A pesar de todo el poder y la gloria del Imperio, de todos los mares y las islas que dominaba, y de todas las campañas militares que había ganado, algunos de sus ciudadanos más prominentes creían que el suministro de agua de la capital había sido la conquista más grande del Imperio. Terminó con las plagas de los primeros tiempos de la República, permitió la expansión urbana, llevó agua corriente a cada uno de los edificios de Vespera, y había sido mantenido impecablemente durante setecientos años. Era impresionante.

Rafael oyó un ruido de martillazos procedente de los canales laterales que discurrían entre los almacenes, y se acercó para echar un vistazo a una pequeña fábrica donde siete u ocho operarios se afanaban con su maquinaria. ¿Qué era lo que estaban haciendo? Tardó unos instantes en ajustar su vista a la penumbra y ver las planchas de cobre apiladas a un lado y cañerías de agua amontonadas en otro.

El ruido era ensordecedor, como lo era el efecto de tanta gente acudiendo a sus puestos de trabajo, a las tiendas, a los puertos, a las docenas de pequeños bares y cafés para desayunar, a los puestos de los mercados, transportando cestas de frutas procedentes de las huertas de Ilanmar.

Y envolviéndolo todo, los ruidos de los navíos y los cargueros del puerto más grande del mundo. Sólo eran visibles los buques de superficie y, a pesar de las mantas, siempre más grandes, y de los navíos de superficie impulsados por combustible que cubrían cada vez más rutas, los ubicuos jabeques de los clanes todavía asumían casi todo el comercio entre las islas de Thetia y en los mares de alrededor.

Había millares de embarcaciones de superficie, transportando más cargamentos de los que nadie se hubiera molestado en contar, a pesar de que al menos la mitad de los artículos con los que se comerciaba en Vespera no procedían nunca de zonas cercanas a la ciudad. El café, los alimentos y las maderas nobles venían de las ciudades del mar de las Nubes; las especias y las hierbas de Imbria y el mar de las Lluvias; la cerámica y la maquinaria de los talleres de Gomarzo e Immuros alrededor del mar de las Ballenas; la piedra de las canteras de las islas del mar occidental de las Estrellas que, ocasionalmente, despedían cortinas de polvo, manchando los crepúsculos vesperanos de rojo sangre.

Rafael estaba allí.
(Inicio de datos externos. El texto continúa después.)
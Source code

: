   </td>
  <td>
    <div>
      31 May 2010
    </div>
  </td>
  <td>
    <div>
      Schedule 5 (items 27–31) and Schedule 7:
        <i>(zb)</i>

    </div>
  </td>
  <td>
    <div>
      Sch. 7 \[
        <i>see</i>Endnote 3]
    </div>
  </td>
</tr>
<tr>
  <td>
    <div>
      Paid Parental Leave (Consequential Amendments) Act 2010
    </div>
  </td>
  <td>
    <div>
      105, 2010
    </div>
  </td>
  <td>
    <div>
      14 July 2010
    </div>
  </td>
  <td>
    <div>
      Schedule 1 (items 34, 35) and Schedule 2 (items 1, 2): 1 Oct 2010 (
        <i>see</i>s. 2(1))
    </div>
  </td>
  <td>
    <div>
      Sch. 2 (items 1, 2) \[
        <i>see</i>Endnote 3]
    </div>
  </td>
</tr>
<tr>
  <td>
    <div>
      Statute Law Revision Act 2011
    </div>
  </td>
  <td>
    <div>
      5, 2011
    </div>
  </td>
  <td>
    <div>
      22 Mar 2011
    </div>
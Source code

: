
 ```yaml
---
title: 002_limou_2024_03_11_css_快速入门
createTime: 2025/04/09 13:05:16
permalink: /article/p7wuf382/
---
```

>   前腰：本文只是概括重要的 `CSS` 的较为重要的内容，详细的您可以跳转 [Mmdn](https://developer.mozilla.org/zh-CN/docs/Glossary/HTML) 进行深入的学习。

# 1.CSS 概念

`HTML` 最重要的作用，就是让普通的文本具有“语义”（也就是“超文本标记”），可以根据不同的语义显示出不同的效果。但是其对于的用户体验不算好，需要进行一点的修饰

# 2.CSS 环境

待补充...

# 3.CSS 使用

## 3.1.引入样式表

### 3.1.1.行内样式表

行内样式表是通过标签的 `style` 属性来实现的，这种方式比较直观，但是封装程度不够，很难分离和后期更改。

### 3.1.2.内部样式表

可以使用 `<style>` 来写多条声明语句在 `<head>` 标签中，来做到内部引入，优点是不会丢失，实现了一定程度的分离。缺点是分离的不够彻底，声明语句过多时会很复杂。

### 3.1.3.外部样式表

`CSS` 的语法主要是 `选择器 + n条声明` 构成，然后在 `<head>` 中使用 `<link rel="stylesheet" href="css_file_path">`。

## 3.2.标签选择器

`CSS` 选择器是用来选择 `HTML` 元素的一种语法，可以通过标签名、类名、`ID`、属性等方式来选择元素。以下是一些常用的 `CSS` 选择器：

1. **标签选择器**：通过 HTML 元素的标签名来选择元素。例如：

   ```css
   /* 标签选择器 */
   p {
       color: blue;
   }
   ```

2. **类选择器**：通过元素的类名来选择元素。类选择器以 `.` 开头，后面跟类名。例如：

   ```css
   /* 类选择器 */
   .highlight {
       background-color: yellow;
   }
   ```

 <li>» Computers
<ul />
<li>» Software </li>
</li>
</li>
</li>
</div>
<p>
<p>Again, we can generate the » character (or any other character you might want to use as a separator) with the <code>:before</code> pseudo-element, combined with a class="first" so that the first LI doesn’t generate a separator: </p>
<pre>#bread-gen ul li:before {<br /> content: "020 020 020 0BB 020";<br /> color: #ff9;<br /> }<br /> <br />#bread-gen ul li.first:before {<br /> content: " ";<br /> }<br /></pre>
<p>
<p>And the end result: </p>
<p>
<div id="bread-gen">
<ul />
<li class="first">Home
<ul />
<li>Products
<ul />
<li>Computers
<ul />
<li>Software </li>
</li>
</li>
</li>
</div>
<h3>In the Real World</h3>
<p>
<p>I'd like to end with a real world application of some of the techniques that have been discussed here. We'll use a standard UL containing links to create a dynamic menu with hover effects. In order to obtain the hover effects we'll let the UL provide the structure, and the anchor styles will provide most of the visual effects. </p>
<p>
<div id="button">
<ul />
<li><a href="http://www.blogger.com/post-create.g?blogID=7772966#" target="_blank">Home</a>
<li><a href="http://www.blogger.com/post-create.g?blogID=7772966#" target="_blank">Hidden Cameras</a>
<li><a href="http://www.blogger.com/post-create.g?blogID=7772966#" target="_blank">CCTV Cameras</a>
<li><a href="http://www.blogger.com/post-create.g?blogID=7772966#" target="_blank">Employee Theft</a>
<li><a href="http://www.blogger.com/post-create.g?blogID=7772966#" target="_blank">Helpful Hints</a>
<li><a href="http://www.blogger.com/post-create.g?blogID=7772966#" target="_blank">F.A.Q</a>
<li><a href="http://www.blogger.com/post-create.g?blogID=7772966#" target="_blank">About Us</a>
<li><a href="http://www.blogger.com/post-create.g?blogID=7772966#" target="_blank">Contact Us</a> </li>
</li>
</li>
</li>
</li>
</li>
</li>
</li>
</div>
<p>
En el borde de Porta, el nombre enorme y expansivo para toda la mitad norte de Vespera, donde todavía atracaban los barcos. Era allí donde la ciudad entera parecía elevarse. En la parte inferior se había instalado todo un nivel de almacenes (
horrea
, como los llamaban allí). Después, se trasladaron escrupulosamente a la parte de arriba y ahora se ofrecían a la vista rodeados de una red de pasarelas y puentes sobre las calles hundidas. El nivel del mar se reservaba para el cargamento, un muelle más o menos continuo alrededor de todo el Averno; los niveles superiores, sostenidos por interminables
horrea
arqueados, eran para las personas. Se habían practicado canales a lo largo de todo el muelle, llegando tan lejos hacia el interior como fue posible, algunas veces describiendo giros para encontrarse unos con otros; las calles simplemente los atravesaban sobre puentes en un nivel superior, donde había instalados cañerías y conductos de energía por el interior de la mampostería. En ocasiones incluso se habían cerrado en forma de túnel y ofrecían un aspecto corriente de calle. Era un prodigio de ingeniería, especialmente por haberse desarrollado orgánicamente con el paso de los siglos.

Rafael se abrió paso a través del puerto hasta la primera dirección que su tío le había dado y encontró una pequeña botica escondida en una esquina que daba a uno de los canales. Abajo, en el agua, algunos barqueros estaban metiendo a pulso una barcaza en un espacio que parecía demasiado pequeño para ella, preparándose para descargar sacos y sacos de café en grano en uno de los
horrea
. Rafael observó distraídamente que llevaba los colores de Estarrin. Tenía pendiente hacer ciertas averiguaciones sobre ellos.

Sonó una campanilla al entrar en la tienda, protegida permanentemente de la luz solar por otras construcciones y sorprendentemente fresca. Las paredes estaban llenas de estanterías sobre las que había hileras y más hileras de soluciones etiquetadas pulcramente en frascos de variados colores.

—¿Puedo ayudarte en algo? —le preguntó la delgada y adusta boticaria. Al ver el rostro de Rafael, ya supo a qué venía—. Ah. Querrás lo de siempre.